ウクライナが切望しながらも西側が躊躇している戦車と戦闘機。そのうち戦車について大きな動きがあった。イギリス政府が主力戦車の供給を検討していることが分かった。これが実現した場合、ウクライナ戦争にどんな影響があるのか。占拠された地域を奪還するのに不可欠と言われてきた戦車戦がいよいよ始まるのか・・・。ウクライナ戦争の新たな局面を議論した。

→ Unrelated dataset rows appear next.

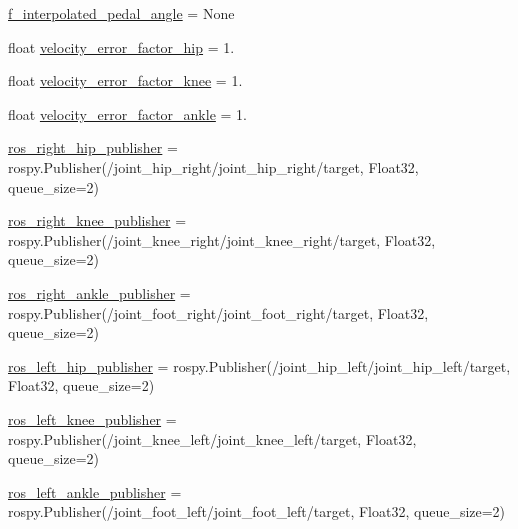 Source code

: \begin{DoxyCompactItemize}
\item 
\mbox{\hyperlink{namespacejoint__angle__velocity__factor__test_addc77190c926cfbe1cfe5a50f9f3677b}{f\+\_\+interpolated\+\_\+pedal\+\_\+angle}} = None
\item 
float \mbox{\hyperlink{namespacejoint__angle__velocity__factor__test_a5c04fca0b51145c6e8187f42ffb6698e}{velocity\+\_\+error\+\_\+factor\+\_\+hip}} = 1.
\item 
float \mbox{\hyperlink{namespacejoint__angle__velocity__factor__test_a16da1de65c5f4a005d132d2d06fbd1b8}{velocity\+\_\+error\+\_\+factor\+\_\+knee}} = 1.
\item 
float \mbox{\hyperlink{namespacejoint__angle__velocity__factor__test_a4669f2597ce5e1bbc320ca604b837a5f}{velocity\+\_\+error\+\_\+factor\+\_\+ankle}} = 1.
\item 
\mbox{\hyperlink{namespacejoint__angle__velocity__factor__test_a068d7755b51f5e0f498dd03cd74af1ec}{ros\+\_\+right\+\_\+hip\+\_\+publisher}} = rospy.\+Publisher(\textquotesingle{}/joint\+\_\+hip\+\_\+right/joint\+\_\+hip\+\_\+right/target\textquotesingle{}, Float32, queue\+\_\+size=2)
\item 
\mbox{\hyperlink{namespacejoint__angle__velocity__factor__test_ab0d6cd1fb94c0f64a1f49e2a45b0e42b}{ros\+\_\+right\+\_\+knee\+\_\+publisher}} = rospy.\+Publisher(\textquotesingle{}/joint\+\_\+knee\+\_\+right/joint\+\_\+knee\+\_\+right/target\textquotesingle{}, Float32, queue\+\_\+size=2)
\item 
\mbox{\hyperlink{namespacejoint__angle__velocity__factor__test_a9aa60022fc817fdfb6486f76c278c3fd}{ros\+\_\+right\+\_\+ankle\+\_\+publisher}} = rospy.\+Publisher(\textquotesingle{}/joint\+\_\+foot\+\_\+right/joint\+\_\+foot\+\_\+right/target\textquotesingle{}, Float32, queue\+\_\+size=2)
\item 
\mbox{\hyperlink{namespacejoint__angle__velocity__factor__test_a4b548d6a82b938905ae0fc7c3472731f}{ros\+\_\+left\+\_\+hip\+\_\+publisher}} = rospy.\+Publisher(\textquotesingle{}/joint\+\_\+hip\+\_\+left/joint\+\_\+hip\+\_\+left/target\textquotesingle{}, Float32, queue\+\_\+size=2)
\item 
\mbox{\hyperlink{namespacejoint__angle__velocity__factor__test_a16ed2bbdceab6a36b04a4a4817f2a38e}{ros\+\_\+left\+\_\+knee\+\_\+publisher}} = rospy.\+Publisher(\textquotesingle{}/joint\+\_\+knee\+\_\+left/joint\+\_\+knee\+\_\+left/target\textquotesingle{}, Float32, queue\+\_\+size=2)
\item 
\mbox{\hyperlink{namespacejoint__angle__velocity__factor__test_a647b8013a52b1c161b4aa817208f8d90}{ros\+\_\+left\+\_\+ankle\+\_\+publisher}} = rospy.\+Publisher(\textquotesingle{}/joint\+\_\+foot\+\_\+left/joint\+\_\+foot\+\_\+left/target\textquotesingle{}, Float32, queue\+\_\+size=2)

\end{DoxyCompactItemize}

ウクライナの橋は50トンまでしか耐えられない…英の戦車は70トン。
ウクライナに供給が決まっている装甲車両といえば機関砲を装備した『歩兵装甲車』と、前線に兵を送る『装甲兵員輸送車』だけだった。そこに今回のイギリス主力戦車『チャレンジャー2』の供給が決まるとどんなことが起こるのか・・・。

東京大学先端科学研究センター 小泉悠 専任講師
「いわゆる装甲戦闘車両。装甲を貼ってあって戦う能力を持った車両。その中で一番強いのが戦車ですよね」
『装甲兵員輸送車』は兵士の運搬がメインで、攻撃能力は機銃くらい。これはかなり早い段階から供給されてきた。攻撃力は高くない。

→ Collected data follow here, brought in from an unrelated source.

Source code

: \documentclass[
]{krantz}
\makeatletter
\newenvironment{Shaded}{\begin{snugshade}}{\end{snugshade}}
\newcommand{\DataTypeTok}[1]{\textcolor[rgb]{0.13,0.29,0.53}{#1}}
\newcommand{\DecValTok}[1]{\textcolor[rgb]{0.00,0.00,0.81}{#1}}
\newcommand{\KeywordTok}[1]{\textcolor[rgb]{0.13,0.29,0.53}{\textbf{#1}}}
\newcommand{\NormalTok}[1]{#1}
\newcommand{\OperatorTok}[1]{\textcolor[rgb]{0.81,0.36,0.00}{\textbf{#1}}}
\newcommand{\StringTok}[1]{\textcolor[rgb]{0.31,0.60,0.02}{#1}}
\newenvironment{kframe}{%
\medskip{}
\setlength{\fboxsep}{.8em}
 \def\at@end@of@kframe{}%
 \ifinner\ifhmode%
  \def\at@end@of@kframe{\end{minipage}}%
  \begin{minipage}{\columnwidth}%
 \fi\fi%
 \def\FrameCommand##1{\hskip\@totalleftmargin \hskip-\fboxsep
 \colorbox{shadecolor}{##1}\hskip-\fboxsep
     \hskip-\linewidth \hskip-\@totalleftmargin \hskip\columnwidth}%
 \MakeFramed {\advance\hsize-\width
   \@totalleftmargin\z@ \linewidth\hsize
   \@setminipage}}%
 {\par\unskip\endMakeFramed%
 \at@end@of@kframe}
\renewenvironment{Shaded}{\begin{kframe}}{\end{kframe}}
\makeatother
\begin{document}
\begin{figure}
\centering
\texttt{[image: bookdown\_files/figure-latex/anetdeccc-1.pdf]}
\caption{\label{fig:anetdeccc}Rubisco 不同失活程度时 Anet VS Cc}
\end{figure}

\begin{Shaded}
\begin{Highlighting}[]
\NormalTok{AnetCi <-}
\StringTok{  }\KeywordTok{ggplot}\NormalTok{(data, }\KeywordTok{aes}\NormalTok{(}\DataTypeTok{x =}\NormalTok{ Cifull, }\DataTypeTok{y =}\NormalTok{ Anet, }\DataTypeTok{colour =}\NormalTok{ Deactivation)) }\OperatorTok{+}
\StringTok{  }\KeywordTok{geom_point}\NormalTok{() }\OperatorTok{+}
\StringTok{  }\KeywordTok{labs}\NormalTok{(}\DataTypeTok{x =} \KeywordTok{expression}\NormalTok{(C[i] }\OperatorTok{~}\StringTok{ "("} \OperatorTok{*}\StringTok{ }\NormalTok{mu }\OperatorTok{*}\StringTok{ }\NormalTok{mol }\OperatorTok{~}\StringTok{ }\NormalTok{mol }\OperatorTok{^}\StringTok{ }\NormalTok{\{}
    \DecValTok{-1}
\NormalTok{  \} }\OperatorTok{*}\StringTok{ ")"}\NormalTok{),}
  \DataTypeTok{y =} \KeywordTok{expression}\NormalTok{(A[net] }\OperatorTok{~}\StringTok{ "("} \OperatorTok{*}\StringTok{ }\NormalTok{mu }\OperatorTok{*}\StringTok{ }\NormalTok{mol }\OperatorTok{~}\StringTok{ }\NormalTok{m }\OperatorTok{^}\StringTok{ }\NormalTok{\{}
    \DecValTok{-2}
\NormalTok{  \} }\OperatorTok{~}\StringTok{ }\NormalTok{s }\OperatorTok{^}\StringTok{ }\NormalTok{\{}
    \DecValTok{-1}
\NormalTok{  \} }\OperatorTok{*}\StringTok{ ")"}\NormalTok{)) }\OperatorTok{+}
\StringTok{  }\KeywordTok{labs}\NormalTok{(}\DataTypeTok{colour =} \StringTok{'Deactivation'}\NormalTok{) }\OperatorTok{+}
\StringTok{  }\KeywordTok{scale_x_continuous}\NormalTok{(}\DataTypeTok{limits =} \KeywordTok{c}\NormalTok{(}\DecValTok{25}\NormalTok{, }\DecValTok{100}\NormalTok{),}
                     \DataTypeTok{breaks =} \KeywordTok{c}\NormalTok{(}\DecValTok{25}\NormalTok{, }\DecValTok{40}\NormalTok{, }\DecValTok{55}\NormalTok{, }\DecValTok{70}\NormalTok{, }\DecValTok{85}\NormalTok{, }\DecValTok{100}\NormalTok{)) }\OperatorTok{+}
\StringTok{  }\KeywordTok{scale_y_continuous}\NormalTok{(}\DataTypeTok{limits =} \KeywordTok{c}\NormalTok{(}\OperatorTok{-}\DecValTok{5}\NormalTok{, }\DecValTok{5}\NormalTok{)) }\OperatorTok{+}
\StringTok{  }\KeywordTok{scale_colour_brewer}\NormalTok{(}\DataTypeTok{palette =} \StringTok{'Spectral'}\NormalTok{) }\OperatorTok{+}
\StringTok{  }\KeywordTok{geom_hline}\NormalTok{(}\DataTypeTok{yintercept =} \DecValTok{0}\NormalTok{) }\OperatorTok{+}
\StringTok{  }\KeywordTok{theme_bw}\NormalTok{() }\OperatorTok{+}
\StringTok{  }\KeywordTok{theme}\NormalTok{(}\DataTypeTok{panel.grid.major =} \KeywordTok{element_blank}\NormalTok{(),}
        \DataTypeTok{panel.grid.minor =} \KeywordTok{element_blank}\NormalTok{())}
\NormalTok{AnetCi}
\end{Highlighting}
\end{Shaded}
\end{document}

『歩兵装甲車』は第二次大戦の頃はなかった新しいコンセプト。ソ連が考え出したもので、歩兵と戦車が一緒に行動する形。走行性能は速くて、ある程度の攻撃力も持つ。対戦車ミサイルも搭載していて、戦車と装甲車を足して二で割ったような存在。使い勝手が良く各国似たようなものを生産している。これは今年になって供給が決まった。そして、今回ついに戦車となった。
東京大学先端科学研究センター 小泉悠 専任講師
「徐々に強力なものに支援をシフトさせている。これまでは“ここまで送ったらロシアが怒って何するかわかんないんじゃないか”って遠慮があったわけですが、少しずつ様子を見ながら援助のレベルを上げていると見るべき」

ウクライナが待ち続けた西側の戦車がいよいよ供給されるわけだが、受け取る側にも手放しで喜べない事情があった。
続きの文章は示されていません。